For Music you would need; "Playlist" "is not" "any". As these conditions aren't listed, I'm guessing that it can't be done.
 
It seems like you could make a smart playlist with "playlist" "is not" <each of your existing playlists> and then stack up ALL of your playlists in that filter. For example, if you have 30 playlists, you'll have 30 entries that are all "playlist" "is not" referencing each playlist. Here for example would be a starter of building this by selecting 2 holiday playlists...

PlaylistExclusion.jpg

If I added the rest of my playlists like those 2, I'm guessing what would be left would be songs not in any of the my playlists.

I did a minimal test where I made a 1 row version of this and the total songs in this playlist was reduced by the number of songs in the filtered playlist. Then I added another "is not" rule for some songs still showing that I knew were in another playlist and those songs disappeared. Then I added another "is not" rule for some songs still showing that I knew were in another playlist and those songs disappeared. So, I believe if I put ALL of my playlists in this smart playlist, I'd end up with only songs not in any playlist. Based on this partial test, I'm about 90% confident this would work for OP.

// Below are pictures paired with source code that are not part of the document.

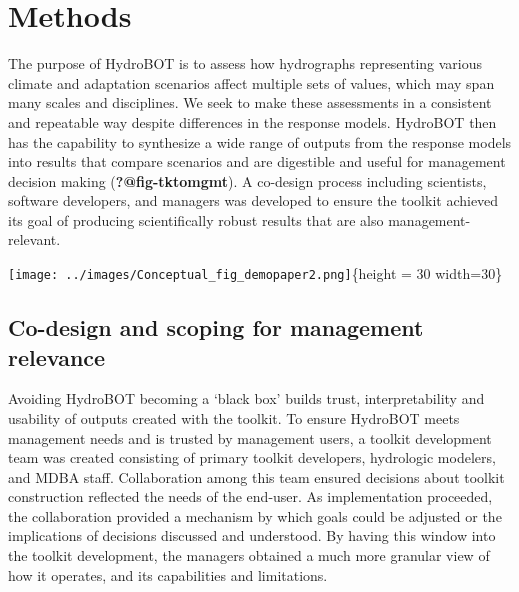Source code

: \documentclass[
  number]{elsarticle}
\begin{document}
\hypertarget{methods}{%
\section{Methods}\label{methods}}

The purpose of HydroBOT is to assess how hydrographs representing
various climate and adaptation scenarios affect multiple sets of values,
which may span many scales and disciplines. We seek to make these
assessments in a consistent and repeatable way despite differences in
the response models. HydroBOT then has the capability to synthesize a
wide range of outputs from the response models into results that compare
scenarios and are digestible and useful for management decision making
(\textbf{?@fig-tktomgmt}). A co-design process including scientists,
software developers, and managers was developed to ensure the toolkit
achieved its goal of producing scientifically robust results that are
also management-relevant.

\texttt{[image: ../images/Conceptual\_fig\_demopaper2.png]}\{height = 30
width=30\}

\hypertarget{co-design-and-scoping-for-management-relevance}{%
\subsection{Co-design and scoping for management
relevance}\label{co-design-and-scoping-for-management-relevance}}

Avoiding HydroBOT becoming a `black box' builds trust, interpretability
and usability of outputs created with the toolkit. To ensure HydroBOT
meets management needs and is trusted by management users, a toolkit
development team was created consisting of primary toolkit developers,
hydrologic modelers, and MDBA staff. Collaboration among this team
ensured decisions about toolkit construction reflected the needs of the
end-user. As implementation proceeded, the collaboration provided a
mechanism by which goals could be adjusted or the implications of
decisions discussed and understood. By having this window into the
toolkit development, the managers obtained a much more granular view of
how it operates, and its capabilities and limitations.
\end{document}
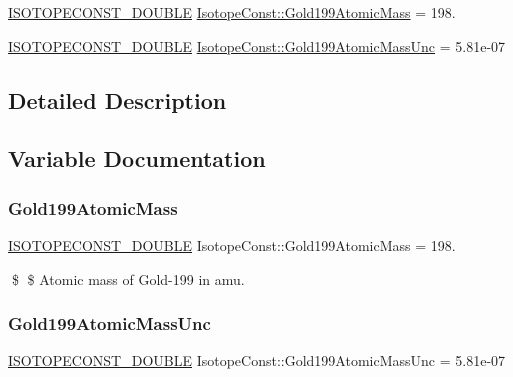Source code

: \begin{DoxyCompactItemize}
\item 
\mbox{\hyperlink{group___isotope_const-_macros_ga8f45a7272ce02c0b4c65c44636ed719a}{I\+S\+O\+T\+O\+P\+E\+C\+O\+N\+S\+T\+\_\+\+D\+O\+U\+B\+LE}} \mbox{\hyperlink{group___isotope_const-_gold-_au199_gacd3cd59987118bdef2beec644ad7520f}{Isotope\+Const\+::\+Gold199\+Atomic\+Mass}} = 198.
\item 
\mbox{\hyperlink{group___isotope_const-_macros_ga8f45a7272ce02c0b4c65c44636ed719a}{I\+S\+O\+T\+O\+P\+E\+C\+O\+N\+S\+T\+\_\+\+D\+O\+U\+B\+LE}} \mbox{\hyperlink{group___isotope_const-_gold-_au199_gadcc7b93e1fba66050c2ae4a2d747b74a}{Isotope\+Const\+::\+Gold199\+Atomic\+Mass\+Unc}} = 5.\+81e-\/07
\end{DoxyCompactItemize}


\subsection{Detailed Description}


\subsection{Variable Documentation}
\mbox{\label{group___isotope_const-_gold-_au199_gacd3cd59987118bdef2beec644ad7520f}} 
\subsubsection{\texorpdfstring{Gold199\+Atomic\+Mass}{Gold199AtomicMass}}
{\footnotesize\ttfamily \mbox{\hyperlink{group___isotope_const-_macros_ga8f45a7272ce02c0b4c65c44636ed719a}{I\+S\+O\+T\+O\+P\+E\+C\+O\+N\+S\+T\+\_\+\+D\+O\+U\+B\+LE}} Isotope\+Const\+::\+Gold199\+Atomic\+Mass = 198.}

\$ \$ Atomic mass of Gold-\/199 in amu. \mbox{\label{group___isotope_const-_gold-_au199_gadcc7b93e1fba66050c2ae4a2d747b74a}} 
\subsubsection{\texorpdfstring{Gold199\+Atomic\+Mass\+Unc}{Gold199AtomicMassUnc}}
{\footnotesize\ttfamily \mbox{\hyperlink{group___isotope_const-_macros_ga8f45a7272ce02c0b4c65c44636ed719a}{I\+S\+O\+T\+O\+P\+E\+C\+O\+N\+S\+T\+\_\+\+D\+O\+U\+B\+LE}} Isotope\+Const\+::\+Gold199\+Atomic\+Mass\+Unc = 5.\+81e-\/07}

OP, I suggest testing the above by checking song counts in a few of your playlists and then making just a one-line version of this smart playlist trying each "is not" playlist. For example, Playlist A has 1200 songs, B has 800. You know your "total songs" number. So try making this with A and total songs in this playlist should be total songs minus thoe 1200 songs. Now switch that to B and it should be total songs minus 800, etc.

If you KNOW for sure you have at least 2 playlists with no overlapping songs- that is, the same songs are not in both playlists, you could grow confidence in this method by putting one of the playlists in this filter to see total songs minus the number of songs in one playlist... then adding a new row and the second playlist to see the result being total songs minus playlist 1 and minus playlist 2. It won't take much of that kind of approach to realize that if you put ALL of your playlists in such a rule, it should result in a playlist of songs not in any of your playlists.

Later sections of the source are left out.